CERRITOS — To play politics and win in this town has gotten awfully expensive.
Fifteen candidates spent a record $102,034--or $17.60 for every vote cast--to win one of three council seats in the April 8 city election, according to final campaign finance reports filed at City Hall last week.
Far and away the highest roller was incumbent Alex J. Beanum, who raised $28,080 and spent $32,609 in a run for a third term, only to finish fourth and out of the money by 167 votes. Bound to a wheelchair by a 1980 traffic accident, Beanum said he had no choice but to spend heavily to spread his message through expensive mailers to stave off the largest field of challengers in city history. In the final two weeks alone, Beanum spent $3,980 on postage and printing.
Beanum was not the only big spender losing on election night. First-time candidate and political unknown Ravinder Mehta spent $19,112 in the race, but finished sixth and well behind the winners, incumbents Diana S. Needham and Barry A. Rabbitt and council newcomer Ann B. Joynt.
Needham, the top vote-getter, was the third biggest spender at $17,223.
While no one else in the race spent more than $8,000, experts say the combined expenditures of all Cerritos candidates clearly fits a pattern around the state of increased spending in local municipal elections.
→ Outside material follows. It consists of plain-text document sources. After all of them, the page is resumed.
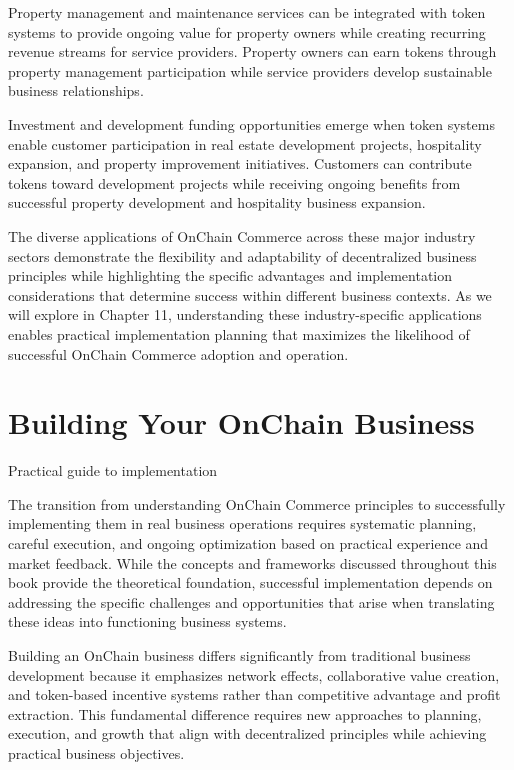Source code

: \documentclass[
  Letterpaper,
]{scrbook}
\begin{document}
Property management and maintenance services can be integrated with
token systems to provide ongoing value for property owners while
creating recurring revenue streams for service providers. Property
owners can earn tokens through property management participation while
service providers develop sustainable business relationships.

Investment and development funding opportunities emerge when token
systems enable customer participation in real estate development
projects, hospitality expansion, and property improvement initiatives.
Customers can contribute tokens toward development projects while
receiving ongoing benefits from successful property development and
hospitality business expansion.

The diverse applications of OnChain Commerce across these major industry
sectors demonstrate the flexibility and adaptability of decentralized
business principles while highlighting the specific advantages and
implementation considerations that determine success within different
business contexts. As we will explore in Chapter 11, understanding these
industry-specific applications enables practical implementation planning
that maximizes the likelihood of successful OnChain Commerce adoption
and operation.

\chapter{Building Your OnChain Business}\label{sec-building-business}

Practical guide to implementation

The transition from understanding OnChain Commerce principles to
successfully implementing them in real business operations requires
systematic planning, careful execution, and ongoing optimization based
on practical experience and market feedback. While the concepts and
frameworks discussed throughout this book provide the theoretical
foundation, successful implementation depends on addressing the specific
challenges and opportunities that arise when translating these ideas
into functioning business systems.

Building an OnChain business differs significantly from traditional
business development because it emphasizes network effects,
collaborative value creation, and token-based incentive systems rather
than competitive advantage and profit extraction. This fundamental
difference requires new approaches to planning, execution, and growth
that align with decentralized principles while achieving practical
business objectives.
\end{document}
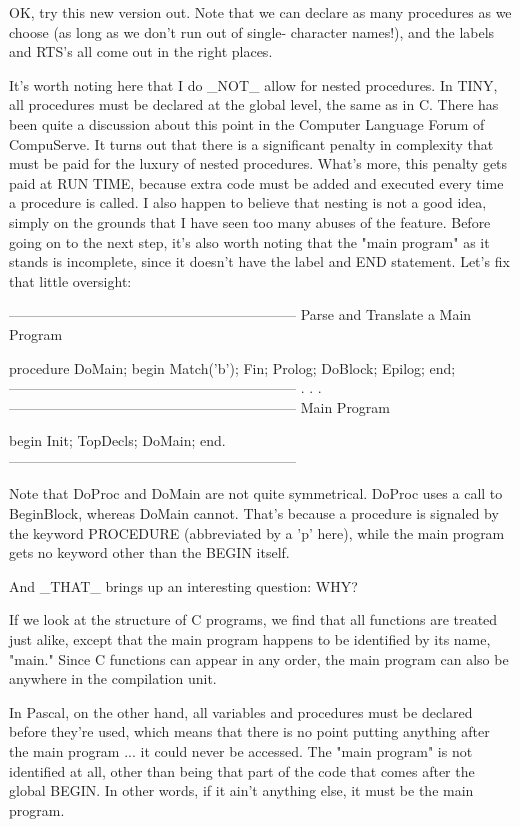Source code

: \documentclass[float=false, crop=false]{standalone}
\begin{document}
OK, try this new version out. Note that we can declare as many procedures as we
choose (as long as we don't run out of single- character names!), and the labels
and RTS's all come out in the right places.

It's worth noting here that I do _NOT_ allow for nested procedures. In TINY, all
procedures must be declared at the global level, the same as in C. There has
been quite a discussion about this point in the Computer Language Forum of
CompuServe. It turns out that there is a significant penalty in complexity that
must be paid for the luxury of nested procedures. What's more, this penalty gets
paid at RUN TIME, because extra code must be added and executed every time a
procedure is called. I also happen to believe that nesting is not a good idea,
simply on the grounds that I have seen too many abuses of the feature. Before
going on to the next step, it's also worth noting that the "main program" as it
stands is incomplete, since it doesn't have the label and END statement. Let's
fix that little oversight:


{--------------------------------------------------------------}
{ Parse and Translate a Main Program }

procedure DoMain;
begin
     Match('b');
     Fin;
     Prolog;
     DoBlock;
     Epilog;
end;
{--------------------------------------------------------------}
.
.
.
{--------------------------------------------------------------}
{ Main Program }

begin
     Init;
     TopDecls;
     DoMain;
end.
{--------------------------------------------------------------}


Note that DoProc and DoMain are not quite symmetrical. DoProc uses a call to
BeginBlock, whereas DoMain cannot. That's because a procedure is signaled by the
keyword PROCEDURE (abbreviated by a 'p' here), while the main program gets no
keyword other than the BEGIN itself.

And _THAT_ brings up an interesting question: WHY?

If we look at the structure of C programs, we find that all functions are
treated just alike, except that the main program happens to be identified by its
name, "main." Since C functions can appear in any order, the main program can
also be anywhere in the compilation unit.

In Pascal, on the other hand, all variables and procedures must be declared
before they're used, which means that there is no point putting anything after
the main program ... it could never be accessed. The "main program" is not
identified at all, other than being that part of the code that comes after the
global BEGIN. In other words, if it ain't anything else, it must be the main
program.
\end{document}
Concern over the source, type and size of the contributions given to local candidates has prompted a growing list of California cities to adopt tougher campaign contribution laws, said Bob Stern, founder of the California Commission on Campaign Financing. Currently, Cerritos has no ordinance regulating any phase of campaign contributions.
Spending 'More Than Ever'
"On the city and county levels, candidates are definitely spending more than ever," said Stern, whose Santa Monica-based nonpartisan group is currently studying the effect of increased spending in local elections.
For years, Stern said, a few hundred dollars and a lot of handshakes were enough to win a council seat. But no more.
In Cerritos, eight candidates in the 1980 council race spent a total of $23,624 for an average of $2,953 apiece. This year, the average candidate spent $6,802, a 76% increase since 1980.
In the election, Needham easily won a third term, getting 2,674 votes or 17.2%, followed by Joynt, 2,155 or 13.9% and Rabbitt, 2,082 or 13.4%.
Joynt, a former Cerritos teacher and seven-year member of the city Planning Commission, raised $8,190, according to City Hall records. She spent $6,939, about half of it on mailers in the last two weeks of the campaign. About half of Joynt's money was a loan from her husband, a local teacher.
As has been his strategy in past elections, Rabbitt waited until the campaign's final days to spend more than half of the $7,881 he raised for his run for an unprecedented fifth council term.
In a losing effort, Mehta raised $19,658, (about $16,650 in loans to himself), and spent all but $550. Mehta was one of two candidates to hire an outside consultant to engineer his campaign, a first in Cerritos politics. Records show that Mehta, a deputy district attorney in Orange County, paid a Santa Ana-based firm, the Broadway Group, $18,534 to run his race.
Might Run Again
Mehta has said he is not disappointed at spending so much only to lose. He indicated there is a "strong possibility" that he will run for council again, saying "the money spent this time around may help down the road."
Alan Ulrich, a 36-year-old customer service agent for United Parcel Service and a political novice, also hired a professional to advise him. Finishing seventh behind Mehta, Ulrich raised $6,222 (about half of it in loans to himself) and spent $6,537.
Some have suggested the record spending was prompted by the large field of candidates.
But Needham said the rate of spending for council elections is likely to climb. To have a chance to win, Needham said it now costs about $20,000. "That's about what it takes to get out two mailings, signs and hold a major fund-raiser," she said, adding she was not surprised by how much was spent in the recent campaign. Needham said almost all of her money was generated by a fund-raising dinner that cost between $6,000 and $7,000 to stage.
Needham and Beanum were criticized during the campaign because they accepted contributions from real estate and development interests. Beanum received $9,150 from contractors and builders, including $500 from each of the two companies chosen by the council a year ago to develop the $225-million Towne Center program. The firms, Transpacific Development Co. and General Growth of California, also contributed $400 each to Needham's campaign.
Funds From Developer
Both Beanum and Needham as well as Rabbitt and Joynt also received $500 each from Amos Krausz, a Northern California-based developer who built much of Best Plaza, Restaurant Row along 183rd Street and the new nine-story high-rise off Studebaker Road.